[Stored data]
.....

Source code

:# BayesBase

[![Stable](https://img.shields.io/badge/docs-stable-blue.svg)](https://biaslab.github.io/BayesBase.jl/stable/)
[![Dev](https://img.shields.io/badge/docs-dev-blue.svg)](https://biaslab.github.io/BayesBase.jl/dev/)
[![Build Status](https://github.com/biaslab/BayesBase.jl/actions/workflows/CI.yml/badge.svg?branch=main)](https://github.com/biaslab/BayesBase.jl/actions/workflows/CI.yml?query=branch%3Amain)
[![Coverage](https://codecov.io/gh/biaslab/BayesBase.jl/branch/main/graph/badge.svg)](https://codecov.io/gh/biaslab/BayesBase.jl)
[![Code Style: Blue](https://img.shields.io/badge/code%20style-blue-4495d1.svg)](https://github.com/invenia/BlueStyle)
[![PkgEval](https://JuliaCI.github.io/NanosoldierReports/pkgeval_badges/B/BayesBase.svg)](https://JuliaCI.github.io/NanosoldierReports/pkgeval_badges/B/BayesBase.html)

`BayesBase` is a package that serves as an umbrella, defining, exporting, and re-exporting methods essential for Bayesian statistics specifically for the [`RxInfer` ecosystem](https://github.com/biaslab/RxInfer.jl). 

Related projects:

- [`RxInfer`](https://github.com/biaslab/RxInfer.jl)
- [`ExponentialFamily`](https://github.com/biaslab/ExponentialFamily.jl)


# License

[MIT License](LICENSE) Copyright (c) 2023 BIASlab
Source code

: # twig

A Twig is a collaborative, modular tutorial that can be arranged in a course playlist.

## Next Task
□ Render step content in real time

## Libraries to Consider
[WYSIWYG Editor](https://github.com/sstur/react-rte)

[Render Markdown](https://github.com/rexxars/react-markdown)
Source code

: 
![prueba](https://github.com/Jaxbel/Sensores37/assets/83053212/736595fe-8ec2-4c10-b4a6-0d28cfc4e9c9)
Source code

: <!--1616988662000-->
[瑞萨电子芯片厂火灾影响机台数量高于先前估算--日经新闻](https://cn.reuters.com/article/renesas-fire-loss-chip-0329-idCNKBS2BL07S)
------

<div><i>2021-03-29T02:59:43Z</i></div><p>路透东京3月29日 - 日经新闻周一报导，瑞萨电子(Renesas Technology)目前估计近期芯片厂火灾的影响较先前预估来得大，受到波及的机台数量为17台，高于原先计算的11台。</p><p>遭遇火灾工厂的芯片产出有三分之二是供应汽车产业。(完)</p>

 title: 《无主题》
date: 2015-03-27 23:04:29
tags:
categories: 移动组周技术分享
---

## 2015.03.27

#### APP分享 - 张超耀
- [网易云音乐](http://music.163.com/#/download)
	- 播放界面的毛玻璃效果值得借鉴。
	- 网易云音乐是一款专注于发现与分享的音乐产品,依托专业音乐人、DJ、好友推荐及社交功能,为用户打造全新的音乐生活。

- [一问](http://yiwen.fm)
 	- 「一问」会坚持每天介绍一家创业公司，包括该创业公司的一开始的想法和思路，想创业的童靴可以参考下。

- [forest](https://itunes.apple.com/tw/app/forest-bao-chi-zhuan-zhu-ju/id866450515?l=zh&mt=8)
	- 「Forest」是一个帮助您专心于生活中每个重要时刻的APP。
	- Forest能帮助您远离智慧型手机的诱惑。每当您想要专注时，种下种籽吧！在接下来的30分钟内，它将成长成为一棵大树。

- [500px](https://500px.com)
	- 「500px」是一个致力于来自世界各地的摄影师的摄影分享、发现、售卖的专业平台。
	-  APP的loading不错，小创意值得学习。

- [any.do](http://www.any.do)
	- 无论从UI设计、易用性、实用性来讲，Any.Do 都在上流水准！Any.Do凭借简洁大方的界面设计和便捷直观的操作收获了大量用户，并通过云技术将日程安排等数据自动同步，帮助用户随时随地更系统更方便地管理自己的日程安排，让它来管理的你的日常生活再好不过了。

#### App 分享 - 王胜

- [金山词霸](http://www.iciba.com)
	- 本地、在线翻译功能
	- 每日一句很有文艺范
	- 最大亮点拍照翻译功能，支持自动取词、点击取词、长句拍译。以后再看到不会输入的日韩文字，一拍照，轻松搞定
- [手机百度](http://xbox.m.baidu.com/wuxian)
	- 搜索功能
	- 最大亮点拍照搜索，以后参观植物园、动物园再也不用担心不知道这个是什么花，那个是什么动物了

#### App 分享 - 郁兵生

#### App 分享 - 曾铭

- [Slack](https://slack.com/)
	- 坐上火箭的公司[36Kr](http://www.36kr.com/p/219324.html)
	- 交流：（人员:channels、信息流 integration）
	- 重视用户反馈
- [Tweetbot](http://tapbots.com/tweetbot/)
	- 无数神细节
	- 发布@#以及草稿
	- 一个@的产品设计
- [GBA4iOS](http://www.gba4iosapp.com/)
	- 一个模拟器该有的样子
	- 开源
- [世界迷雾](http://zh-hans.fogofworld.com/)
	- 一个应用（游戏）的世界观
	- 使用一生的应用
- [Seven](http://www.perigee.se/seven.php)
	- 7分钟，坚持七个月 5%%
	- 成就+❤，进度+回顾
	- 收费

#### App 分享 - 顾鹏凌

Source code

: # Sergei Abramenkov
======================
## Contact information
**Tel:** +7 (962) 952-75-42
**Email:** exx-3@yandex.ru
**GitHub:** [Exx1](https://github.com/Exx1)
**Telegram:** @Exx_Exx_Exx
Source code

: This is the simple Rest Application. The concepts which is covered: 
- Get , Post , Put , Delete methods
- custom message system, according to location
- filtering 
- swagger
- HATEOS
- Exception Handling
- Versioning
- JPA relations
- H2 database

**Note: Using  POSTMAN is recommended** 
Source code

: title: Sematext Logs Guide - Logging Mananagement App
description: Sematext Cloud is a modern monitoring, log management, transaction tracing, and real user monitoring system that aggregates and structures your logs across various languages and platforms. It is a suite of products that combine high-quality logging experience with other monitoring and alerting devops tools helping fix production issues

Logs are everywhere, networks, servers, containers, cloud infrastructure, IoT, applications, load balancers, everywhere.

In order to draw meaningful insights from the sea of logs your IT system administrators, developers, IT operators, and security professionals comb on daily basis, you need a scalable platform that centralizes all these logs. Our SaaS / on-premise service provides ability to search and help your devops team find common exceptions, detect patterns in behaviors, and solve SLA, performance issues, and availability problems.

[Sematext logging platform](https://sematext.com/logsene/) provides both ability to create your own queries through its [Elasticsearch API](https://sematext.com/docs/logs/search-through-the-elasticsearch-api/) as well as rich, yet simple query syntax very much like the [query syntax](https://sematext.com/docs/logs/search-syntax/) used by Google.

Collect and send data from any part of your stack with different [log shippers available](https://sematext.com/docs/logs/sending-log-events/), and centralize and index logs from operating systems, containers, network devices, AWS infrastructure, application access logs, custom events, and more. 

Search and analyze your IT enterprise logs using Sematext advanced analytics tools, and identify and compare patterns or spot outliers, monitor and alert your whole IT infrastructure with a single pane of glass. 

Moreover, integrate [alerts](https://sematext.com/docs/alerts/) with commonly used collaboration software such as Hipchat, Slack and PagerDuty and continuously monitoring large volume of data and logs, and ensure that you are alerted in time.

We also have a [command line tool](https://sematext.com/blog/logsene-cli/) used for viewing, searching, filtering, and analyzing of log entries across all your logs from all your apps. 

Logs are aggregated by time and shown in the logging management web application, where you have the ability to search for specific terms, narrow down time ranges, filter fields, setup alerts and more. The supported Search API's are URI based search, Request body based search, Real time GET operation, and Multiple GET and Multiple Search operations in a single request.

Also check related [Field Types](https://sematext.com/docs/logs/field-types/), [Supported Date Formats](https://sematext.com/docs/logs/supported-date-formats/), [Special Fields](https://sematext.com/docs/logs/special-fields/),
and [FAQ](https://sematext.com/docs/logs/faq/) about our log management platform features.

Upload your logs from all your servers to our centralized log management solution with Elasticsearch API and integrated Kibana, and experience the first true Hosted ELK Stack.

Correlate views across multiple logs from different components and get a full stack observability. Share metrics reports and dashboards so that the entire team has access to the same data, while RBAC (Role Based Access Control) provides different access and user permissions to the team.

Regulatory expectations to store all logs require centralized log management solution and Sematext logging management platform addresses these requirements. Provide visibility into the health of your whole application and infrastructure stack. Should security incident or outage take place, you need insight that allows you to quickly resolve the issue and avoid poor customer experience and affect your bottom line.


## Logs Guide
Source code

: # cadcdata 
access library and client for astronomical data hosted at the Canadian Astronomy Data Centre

.....

• _Exercise brief_:
The lines above that hold the word "react" should be found and copied out.

• _Response area_:
[WYSIWYG Editor](https://github.com/sstur/react-rte)
[Render Markdown](https://github.com/rexxars/react-markdown)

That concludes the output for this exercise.